Cindy threw her two cards in and cut the deck. I turned up the card—the ace of
hearts. When I came to count up the crib, I found a royal flush, the 10, jack,
queen, king, and ace of hearts.
Those were
coincidences of chance. Other times, people question coincidences and say, “Maybe
it was more than chance. Maybe it was something more that led to that.”
Example: A couple of weeks ago, a man left for work from his home
in Willow River, heading for Chmielewski’s gas station in Sturgeon Lake. About half an hour later, his dog
was scratching at the station door. It had somehow followed him the five miles
up Highway 61, and knew just where to turn and where to go to find his master.

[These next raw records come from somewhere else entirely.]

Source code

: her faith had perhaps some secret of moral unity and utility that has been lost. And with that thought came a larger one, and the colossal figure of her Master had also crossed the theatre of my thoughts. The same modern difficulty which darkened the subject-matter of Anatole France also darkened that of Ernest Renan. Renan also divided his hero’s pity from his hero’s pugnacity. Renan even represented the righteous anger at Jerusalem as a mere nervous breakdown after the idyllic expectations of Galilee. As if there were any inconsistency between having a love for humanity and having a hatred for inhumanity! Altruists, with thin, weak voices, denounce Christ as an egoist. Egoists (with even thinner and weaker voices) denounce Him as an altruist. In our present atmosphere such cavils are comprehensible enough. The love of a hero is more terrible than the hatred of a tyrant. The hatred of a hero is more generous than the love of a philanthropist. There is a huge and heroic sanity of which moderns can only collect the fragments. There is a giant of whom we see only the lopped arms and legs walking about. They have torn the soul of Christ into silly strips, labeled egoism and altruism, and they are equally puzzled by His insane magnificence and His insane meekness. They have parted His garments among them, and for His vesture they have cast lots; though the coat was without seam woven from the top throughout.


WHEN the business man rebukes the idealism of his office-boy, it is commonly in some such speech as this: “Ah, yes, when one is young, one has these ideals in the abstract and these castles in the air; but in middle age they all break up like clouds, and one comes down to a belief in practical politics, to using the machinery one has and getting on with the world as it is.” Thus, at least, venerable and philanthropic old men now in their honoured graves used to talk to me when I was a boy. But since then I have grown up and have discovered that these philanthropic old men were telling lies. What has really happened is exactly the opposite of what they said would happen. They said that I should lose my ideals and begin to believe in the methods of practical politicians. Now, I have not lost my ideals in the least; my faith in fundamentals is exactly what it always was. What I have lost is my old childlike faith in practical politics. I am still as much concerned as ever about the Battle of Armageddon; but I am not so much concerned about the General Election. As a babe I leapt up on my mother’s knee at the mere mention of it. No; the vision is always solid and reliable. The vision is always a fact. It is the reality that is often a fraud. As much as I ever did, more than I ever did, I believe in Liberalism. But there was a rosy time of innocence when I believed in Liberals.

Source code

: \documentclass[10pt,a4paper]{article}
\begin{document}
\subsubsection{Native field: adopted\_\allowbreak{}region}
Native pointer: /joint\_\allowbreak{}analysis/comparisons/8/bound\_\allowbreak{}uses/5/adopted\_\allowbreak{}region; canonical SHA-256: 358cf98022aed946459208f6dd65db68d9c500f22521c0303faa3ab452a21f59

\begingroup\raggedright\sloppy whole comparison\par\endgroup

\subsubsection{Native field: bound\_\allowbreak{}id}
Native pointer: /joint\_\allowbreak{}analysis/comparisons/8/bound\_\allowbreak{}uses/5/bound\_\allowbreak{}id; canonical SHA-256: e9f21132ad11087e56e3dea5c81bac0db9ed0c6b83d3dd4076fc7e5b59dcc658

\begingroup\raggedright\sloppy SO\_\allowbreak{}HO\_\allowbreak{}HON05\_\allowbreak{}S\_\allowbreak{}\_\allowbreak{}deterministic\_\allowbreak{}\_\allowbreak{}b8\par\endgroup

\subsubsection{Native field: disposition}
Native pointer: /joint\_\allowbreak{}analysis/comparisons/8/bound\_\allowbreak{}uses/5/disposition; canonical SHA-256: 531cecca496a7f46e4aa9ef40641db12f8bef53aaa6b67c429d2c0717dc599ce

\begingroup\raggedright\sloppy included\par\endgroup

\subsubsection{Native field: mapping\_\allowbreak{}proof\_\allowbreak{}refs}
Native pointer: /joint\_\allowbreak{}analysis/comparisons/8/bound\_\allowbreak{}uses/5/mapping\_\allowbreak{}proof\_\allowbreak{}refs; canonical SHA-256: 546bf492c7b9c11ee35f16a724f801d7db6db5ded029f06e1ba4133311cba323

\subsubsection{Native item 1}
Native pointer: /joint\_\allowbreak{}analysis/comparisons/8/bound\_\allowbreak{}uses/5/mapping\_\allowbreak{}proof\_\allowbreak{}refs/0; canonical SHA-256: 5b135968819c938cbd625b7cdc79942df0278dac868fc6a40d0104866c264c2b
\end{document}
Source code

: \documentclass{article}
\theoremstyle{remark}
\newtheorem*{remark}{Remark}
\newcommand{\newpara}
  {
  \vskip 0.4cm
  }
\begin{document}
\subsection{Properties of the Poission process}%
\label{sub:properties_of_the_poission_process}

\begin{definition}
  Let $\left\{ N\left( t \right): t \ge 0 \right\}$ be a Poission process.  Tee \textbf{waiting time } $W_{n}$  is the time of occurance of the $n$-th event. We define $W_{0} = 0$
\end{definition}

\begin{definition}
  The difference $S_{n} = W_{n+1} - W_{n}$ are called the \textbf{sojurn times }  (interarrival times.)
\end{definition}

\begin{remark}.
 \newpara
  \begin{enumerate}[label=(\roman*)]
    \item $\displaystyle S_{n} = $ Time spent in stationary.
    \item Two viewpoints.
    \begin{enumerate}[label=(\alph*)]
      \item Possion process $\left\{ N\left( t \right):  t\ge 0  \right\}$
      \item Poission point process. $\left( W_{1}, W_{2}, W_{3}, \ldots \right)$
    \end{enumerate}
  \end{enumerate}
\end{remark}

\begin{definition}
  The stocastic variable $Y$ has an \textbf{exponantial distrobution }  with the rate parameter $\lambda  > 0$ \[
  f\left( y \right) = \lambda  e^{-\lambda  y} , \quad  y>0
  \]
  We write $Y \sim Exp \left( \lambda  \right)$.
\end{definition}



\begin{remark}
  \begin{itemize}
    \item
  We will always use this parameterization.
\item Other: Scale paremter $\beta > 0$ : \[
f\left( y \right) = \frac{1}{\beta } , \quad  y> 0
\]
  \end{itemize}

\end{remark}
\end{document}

That dog was guided by more than chance. Lassie fans of all ages know that.
And
then there is Providence, a coincidence that some people believe was more than
luck or instinct, something from a Higher Order. I had an experience on those
lines in 1973. I had been backpacking in Yosemite National Park for a week,
when a blizzard stranded me high in the mountains. I struggled, off and on, for
nearly three weeks, trying to make it back to the center of the
1,100-square-mile park. On the nineteenth day, with still about 10 miles to go
through deep snow, I came to a clearing. There, about 100 yards ahead of me,
was a man cross-country skiing. He was just passing through the high country,
on a trail seldom used in the winter. Five minutes later or five minutes
sooner, I would not have seen the man, who helped me get back to civilization.
Was that a coincidence, or was it something more?